Radon estimation model is featured as Wiley 'Layman's Abstract'

A paper written by ISR-affiliated Professor Benjamin Kedem (Mathematics), his Ph.D. student Xuze Zhang, and Saumyadipta Pyne of the University of Pittsburgh School of Public Health was recently featured as a “Layman’s Abstract” by StatisticsViews.com. StatisticsView is a website created by the publisher Wiley for professional statisticians, analysts, students, and any user of statistics in interdisciplinary subjects “as the first place to go when looking for any information related to statistical research.”

The Layman’s Abstract highlights the latest research published in Wiley journals to a broad audience in an accessible format.
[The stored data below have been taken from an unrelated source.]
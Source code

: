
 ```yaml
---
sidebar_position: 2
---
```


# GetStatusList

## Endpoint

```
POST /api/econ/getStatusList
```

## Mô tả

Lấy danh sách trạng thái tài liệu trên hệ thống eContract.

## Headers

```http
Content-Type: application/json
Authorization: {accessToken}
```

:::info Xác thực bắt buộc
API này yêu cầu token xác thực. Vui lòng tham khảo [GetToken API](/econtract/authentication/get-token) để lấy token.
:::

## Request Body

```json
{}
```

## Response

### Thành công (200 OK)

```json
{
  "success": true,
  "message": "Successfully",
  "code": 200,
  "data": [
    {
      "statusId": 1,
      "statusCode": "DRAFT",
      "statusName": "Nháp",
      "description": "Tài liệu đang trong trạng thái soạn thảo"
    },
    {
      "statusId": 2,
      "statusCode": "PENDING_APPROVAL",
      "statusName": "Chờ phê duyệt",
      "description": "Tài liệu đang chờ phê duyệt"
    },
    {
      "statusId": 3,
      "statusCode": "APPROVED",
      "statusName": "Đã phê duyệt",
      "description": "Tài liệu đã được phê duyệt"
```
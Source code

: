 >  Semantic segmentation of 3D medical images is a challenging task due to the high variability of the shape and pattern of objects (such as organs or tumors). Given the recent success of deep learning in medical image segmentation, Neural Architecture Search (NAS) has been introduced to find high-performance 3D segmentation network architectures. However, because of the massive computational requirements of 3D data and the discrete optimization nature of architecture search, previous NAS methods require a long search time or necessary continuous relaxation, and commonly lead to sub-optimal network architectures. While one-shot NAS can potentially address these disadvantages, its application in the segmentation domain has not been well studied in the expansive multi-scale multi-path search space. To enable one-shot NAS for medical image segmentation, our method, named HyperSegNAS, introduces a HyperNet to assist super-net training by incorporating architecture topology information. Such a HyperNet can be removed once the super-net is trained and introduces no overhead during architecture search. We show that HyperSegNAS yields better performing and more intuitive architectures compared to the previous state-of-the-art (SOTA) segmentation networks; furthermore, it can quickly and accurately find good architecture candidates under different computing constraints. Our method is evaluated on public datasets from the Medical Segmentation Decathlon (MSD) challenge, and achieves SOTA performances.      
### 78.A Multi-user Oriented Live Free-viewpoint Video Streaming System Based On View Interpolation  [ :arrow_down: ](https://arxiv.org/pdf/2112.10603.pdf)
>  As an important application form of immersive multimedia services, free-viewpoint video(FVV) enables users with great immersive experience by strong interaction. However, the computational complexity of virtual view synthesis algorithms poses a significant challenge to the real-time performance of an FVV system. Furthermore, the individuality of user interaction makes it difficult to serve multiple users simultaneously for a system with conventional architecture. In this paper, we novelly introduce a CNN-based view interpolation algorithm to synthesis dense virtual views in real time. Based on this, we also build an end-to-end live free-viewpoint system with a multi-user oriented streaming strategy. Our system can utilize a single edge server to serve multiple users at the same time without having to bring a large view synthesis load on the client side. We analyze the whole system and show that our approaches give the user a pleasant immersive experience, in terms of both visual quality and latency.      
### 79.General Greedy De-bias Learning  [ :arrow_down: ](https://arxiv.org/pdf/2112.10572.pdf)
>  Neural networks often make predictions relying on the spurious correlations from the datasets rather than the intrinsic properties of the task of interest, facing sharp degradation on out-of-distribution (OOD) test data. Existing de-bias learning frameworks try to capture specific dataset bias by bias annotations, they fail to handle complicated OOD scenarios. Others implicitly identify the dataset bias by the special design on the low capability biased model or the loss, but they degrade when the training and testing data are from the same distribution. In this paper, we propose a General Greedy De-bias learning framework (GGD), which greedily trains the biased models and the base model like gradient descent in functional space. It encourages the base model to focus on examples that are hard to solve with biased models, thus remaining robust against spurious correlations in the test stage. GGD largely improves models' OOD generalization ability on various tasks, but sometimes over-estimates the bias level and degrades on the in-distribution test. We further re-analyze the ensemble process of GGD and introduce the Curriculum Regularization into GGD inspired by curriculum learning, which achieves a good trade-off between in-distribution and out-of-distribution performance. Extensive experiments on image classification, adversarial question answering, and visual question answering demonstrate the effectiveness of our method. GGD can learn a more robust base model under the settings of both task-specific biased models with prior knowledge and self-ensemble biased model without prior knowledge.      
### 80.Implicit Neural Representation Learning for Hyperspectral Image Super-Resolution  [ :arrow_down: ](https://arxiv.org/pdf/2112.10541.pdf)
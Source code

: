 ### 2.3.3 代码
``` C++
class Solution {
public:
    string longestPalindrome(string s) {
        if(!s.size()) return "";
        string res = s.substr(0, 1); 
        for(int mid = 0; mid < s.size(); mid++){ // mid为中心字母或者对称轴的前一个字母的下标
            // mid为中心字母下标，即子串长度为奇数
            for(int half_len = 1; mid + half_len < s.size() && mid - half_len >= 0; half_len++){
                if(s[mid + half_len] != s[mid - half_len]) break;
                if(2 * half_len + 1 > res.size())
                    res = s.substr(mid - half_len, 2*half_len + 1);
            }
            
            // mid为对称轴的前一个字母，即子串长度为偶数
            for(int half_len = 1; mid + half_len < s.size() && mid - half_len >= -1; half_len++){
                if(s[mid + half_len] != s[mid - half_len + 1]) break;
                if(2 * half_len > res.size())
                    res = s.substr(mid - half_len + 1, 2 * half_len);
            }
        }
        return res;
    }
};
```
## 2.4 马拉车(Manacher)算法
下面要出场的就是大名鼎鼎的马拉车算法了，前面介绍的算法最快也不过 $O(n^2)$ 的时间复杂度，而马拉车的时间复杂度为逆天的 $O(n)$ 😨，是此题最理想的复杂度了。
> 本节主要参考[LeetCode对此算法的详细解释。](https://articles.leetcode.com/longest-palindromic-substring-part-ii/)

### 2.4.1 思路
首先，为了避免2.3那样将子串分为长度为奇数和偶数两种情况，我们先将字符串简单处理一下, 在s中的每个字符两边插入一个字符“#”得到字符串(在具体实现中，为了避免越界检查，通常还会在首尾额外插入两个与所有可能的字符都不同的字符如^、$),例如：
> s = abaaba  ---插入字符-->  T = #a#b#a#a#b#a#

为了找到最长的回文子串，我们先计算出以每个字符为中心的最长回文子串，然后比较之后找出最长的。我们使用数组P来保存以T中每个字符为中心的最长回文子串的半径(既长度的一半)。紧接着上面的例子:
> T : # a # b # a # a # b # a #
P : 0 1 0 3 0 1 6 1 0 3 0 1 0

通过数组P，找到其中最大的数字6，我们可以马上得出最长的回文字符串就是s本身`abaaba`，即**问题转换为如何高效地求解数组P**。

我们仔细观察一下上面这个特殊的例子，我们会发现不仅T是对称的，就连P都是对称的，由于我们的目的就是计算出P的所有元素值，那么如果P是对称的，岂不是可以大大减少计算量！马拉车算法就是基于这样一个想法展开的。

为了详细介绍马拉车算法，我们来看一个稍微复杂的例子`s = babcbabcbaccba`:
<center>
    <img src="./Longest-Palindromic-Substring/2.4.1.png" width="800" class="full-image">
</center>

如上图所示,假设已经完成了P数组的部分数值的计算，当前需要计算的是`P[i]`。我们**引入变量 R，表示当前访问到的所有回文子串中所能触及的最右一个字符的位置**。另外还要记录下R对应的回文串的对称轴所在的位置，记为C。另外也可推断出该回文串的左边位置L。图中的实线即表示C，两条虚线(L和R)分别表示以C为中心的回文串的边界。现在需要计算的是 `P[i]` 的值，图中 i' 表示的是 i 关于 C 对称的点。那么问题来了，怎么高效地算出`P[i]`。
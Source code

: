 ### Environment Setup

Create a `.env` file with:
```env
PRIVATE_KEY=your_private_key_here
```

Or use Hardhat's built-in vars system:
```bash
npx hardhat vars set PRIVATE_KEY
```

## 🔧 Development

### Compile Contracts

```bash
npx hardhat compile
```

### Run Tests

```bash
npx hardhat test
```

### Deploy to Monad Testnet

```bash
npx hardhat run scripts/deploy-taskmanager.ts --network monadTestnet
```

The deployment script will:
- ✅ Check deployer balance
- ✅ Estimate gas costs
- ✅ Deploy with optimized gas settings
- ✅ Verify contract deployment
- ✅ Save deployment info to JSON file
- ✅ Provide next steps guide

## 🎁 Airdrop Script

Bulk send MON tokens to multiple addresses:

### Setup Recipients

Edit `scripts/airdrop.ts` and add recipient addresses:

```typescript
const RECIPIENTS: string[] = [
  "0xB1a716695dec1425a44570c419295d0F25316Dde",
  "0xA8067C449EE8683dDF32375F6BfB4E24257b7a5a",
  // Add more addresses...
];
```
The paper, Estimation of Residential Radon Concentration in Pennsylvania Counties by Data Fusion, shows how to estimate the radon concentration distribution in a county of interest by combining or fusing the county’s radon data with data from its neighboring counties, using the so-called density ratio model (DRM) with an extension of variable tilts. Such flexibility is a new feature that mitigates the problem of misspecified DRM. The paper appeared in the Wiley journal Applied Stochastic Models in Business and Industry, on June 26, 2020.

ISR profiled a preprint version of the paper on our website in January 2020.

The Layman’s Abstract reads:

“A data fusion method for the estimation of residential radon level distribution in any Pennsylvania county is proposed. The method is based on a multisample density ratio model with variable tilts and is applied to combined radon data from a reference county of interest and its neighboring counties. Beaver County and its four immediate neighbors are taken as a case in point. The distribution of radon concentration is estimated in each of six periods, and then the analysis is repeated combining the data from all the periods to obtain estimates of Beaver threshold probabilities and the corresponding confidence intervals.”